Pun tak sedikit dari ibu berpasrah dengan keadaan akibat perceraian, hingga anak tidak merasakan kehidupan yang harmonis. Naasnya, anak akibat korban perceraian akan mencari pelampiasan hidup di luar benteng pertahanan pertama mereka sejak lahir, yakni keluarga.
Sekularisme Biang Kerok Persoalan Keluarga
Menjadi PR besar bagi orang tua ketika memiliki seorang anak jauh dari sosok yang berkepribadian Islam. Kemajuan teknologi telah menyita fitrah dan naluri seorang ibu sebagai ummun warabbtul bait. Seperangkat gadget hingga uang tunai menjadi alat pengganti kasih sayang para orang tua. Mereka berpikir dengan memberikan fasilitas berupa materi akan membuat para anak remaja merasa diberi kasih sayang. Padahal, faktanya tidak demikian. Justru dengan pembiasaan hidup hedonis, perlahan tapi pasti akan membentuk pola pikir anak remaja yang menilai hubungan antara mereka dengan orang tuanya diukur dengan materi hingga standarnya hanyalah untung rugi.
Lebih parahnya lagi, keadaan keluarga yang mengadopsi nilai-nilai liberal akan memberikan kebebasan seluas-luasnya pada anak remaja.
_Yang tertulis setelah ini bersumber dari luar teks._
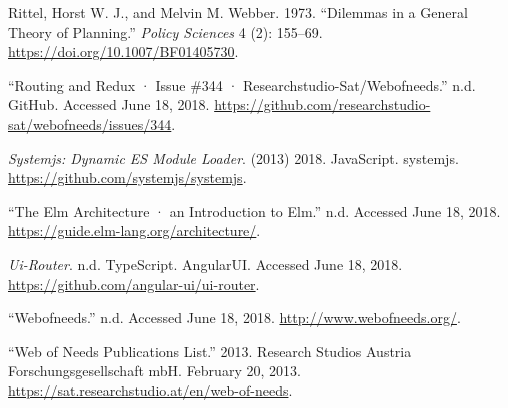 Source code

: \documentclass[a4paper,,tablecaptionabove]{scrbook}
\begin{document}
\leavevmode\hypertarget{ref-RittelDilemmasgeneraltheory1973}{}%
Rittel, Horst W. J., and Melvin M. Webber. 1973. ``Dilemmas in a General
Theory of Planning.'' \emph{Policy Sciences} 4 (2): 155--69.
\url{https://doi.org/10.1007/BF01405730}.

\leavevmode\hypertarget{ref-RoutingReduxIssue}{}%
``Routing and Redux · Issue \#344 · Researchstudio-Sat/Webofneeds.''
n.d. GitHub. Accessed June 18, 2018.
\url{https://github.com/researchstudio-sat/webofneeds/issues/344}.

\leavevmode\hypertarget{ref-systemjsDynamicES2018}{}%
\emph{Systemjs: Dynamic ES Module Loader}. (2013) 2018. JavaScript.
systemjs. \url{https://github.com/systemjs/systemjs}.

\leavevmode\hypertarget{ref-ElmArchitectureIntroduction}{}%
``The Elm Architecture · an Introduction to Elm.'' n.d. Accessed June
18, 2018. \url{https://guide.elm-lang.org/architecture/}.

\leavevmode\hypertarget{ref-uirouter}{}%
\emph{Ui-Router}. n.d. TypeScript. AngularUI. Accessed June 18, 2018.
\url{https://github.com/angular-ui/ui-router}.

\leavevmode\hypertarget{ref-Webofneeds}{}%
``Webofneeds.'' n.d. Accessed June 18, 2018.
\url{http://www.webofneeds.org/}.

\leavevmode\hypertarget{ref-WebNeedsPublications2013}{}%
``Web of Needs Publications List.'' 2013. Research Studios Austria
Forschungsgesellschaft mbH. February 20, 2013.
\url{https://sat.researchstudio.at/en/web-of-needs}.
\end{document}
Hal tersebut tentu akan berdampak pada pola sikap anak yang tidak mengindahkan aturan dari orang tua, bahkan penghormatan terhadap orang tua nyaris hilang. Anak remaja menjadi durhaka sebab bertindak semena-mena terhadap orang tua. Bahaya liberalisme akan menghasilkan anak yang tidak hanya bebas melawan perintah dan perkataan orang tua, bahkan bebas menuntut orang tua ke ranah hukum hingga memenjarakan orang tua akibat perilaku yang terkontaminasi dengan nilai-nilai liberal.
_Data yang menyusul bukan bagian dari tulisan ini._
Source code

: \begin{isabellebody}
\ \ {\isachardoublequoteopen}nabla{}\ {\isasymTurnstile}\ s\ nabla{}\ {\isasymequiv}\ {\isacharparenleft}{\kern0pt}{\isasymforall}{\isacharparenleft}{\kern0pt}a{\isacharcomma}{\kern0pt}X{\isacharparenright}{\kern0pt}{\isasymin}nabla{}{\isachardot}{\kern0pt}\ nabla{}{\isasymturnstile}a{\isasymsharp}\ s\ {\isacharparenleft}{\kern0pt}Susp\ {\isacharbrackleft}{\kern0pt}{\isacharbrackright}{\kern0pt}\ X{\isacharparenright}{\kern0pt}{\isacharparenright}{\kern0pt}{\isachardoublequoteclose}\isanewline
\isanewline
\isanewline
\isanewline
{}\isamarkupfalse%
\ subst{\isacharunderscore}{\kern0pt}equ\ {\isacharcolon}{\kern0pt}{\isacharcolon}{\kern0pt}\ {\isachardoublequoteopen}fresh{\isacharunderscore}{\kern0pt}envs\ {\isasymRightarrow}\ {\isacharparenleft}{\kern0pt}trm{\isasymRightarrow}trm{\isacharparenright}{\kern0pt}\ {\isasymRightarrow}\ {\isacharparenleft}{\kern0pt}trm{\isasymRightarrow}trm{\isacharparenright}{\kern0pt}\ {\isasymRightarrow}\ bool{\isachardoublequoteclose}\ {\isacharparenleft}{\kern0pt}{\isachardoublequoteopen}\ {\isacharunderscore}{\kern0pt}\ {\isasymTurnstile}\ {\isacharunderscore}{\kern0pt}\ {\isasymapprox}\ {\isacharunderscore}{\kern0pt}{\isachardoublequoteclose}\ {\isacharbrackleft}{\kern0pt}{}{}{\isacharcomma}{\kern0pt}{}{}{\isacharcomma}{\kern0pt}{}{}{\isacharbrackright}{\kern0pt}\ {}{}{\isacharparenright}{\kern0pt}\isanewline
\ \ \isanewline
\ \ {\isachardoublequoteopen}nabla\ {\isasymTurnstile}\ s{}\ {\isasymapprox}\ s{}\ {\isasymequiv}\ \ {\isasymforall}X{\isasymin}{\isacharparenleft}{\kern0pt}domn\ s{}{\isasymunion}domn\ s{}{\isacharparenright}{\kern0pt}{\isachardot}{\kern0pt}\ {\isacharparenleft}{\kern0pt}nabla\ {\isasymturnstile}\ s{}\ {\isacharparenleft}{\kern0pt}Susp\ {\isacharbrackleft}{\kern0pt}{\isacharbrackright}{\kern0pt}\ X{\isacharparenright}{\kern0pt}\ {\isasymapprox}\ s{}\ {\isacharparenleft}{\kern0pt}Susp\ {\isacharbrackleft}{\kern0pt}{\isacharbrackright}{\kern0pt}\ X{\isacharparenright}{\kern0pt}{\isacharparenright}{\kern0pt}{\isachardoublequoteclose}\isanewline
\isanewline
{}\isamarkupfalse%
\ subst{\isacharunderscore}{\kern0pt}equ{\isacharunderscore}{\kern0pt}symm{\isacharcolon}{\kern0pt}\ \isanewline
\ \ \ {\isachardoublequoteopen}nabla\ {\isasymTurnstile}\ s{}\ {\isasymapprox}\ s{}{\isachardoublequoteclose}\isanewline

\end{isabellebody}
Pangkal dari masalah yang menimpa lingkungan kehidupan keluarga adalah aturan hidup yang demikian sekuler. Bahkan di sekolah pun anak hanya ditransfer pelajaran sekolah semata, tidak menjadi tempat mendidik pribadi anak agar salih dan bertakwa. Akibatnya, sistem sekuler yang jauh dari aturan Tuhan (agama Islam) akan merusak dan menghancurkan kehidupan generasi.
Tatanan kehidupan keluarga yang jauh dari aturan Islam tidak akan mampu membentuk karakter anak. Sekulerisme senantiasa menggiring anak remaja berpikir dan berperilaku bebas hingga kebablasan dalam bertindak, akibat rapuhnya pertahanan keluarga yang tidak tunduk dan menerapkan aturan agama hingga amat jauh dari nilai-nilai Islam.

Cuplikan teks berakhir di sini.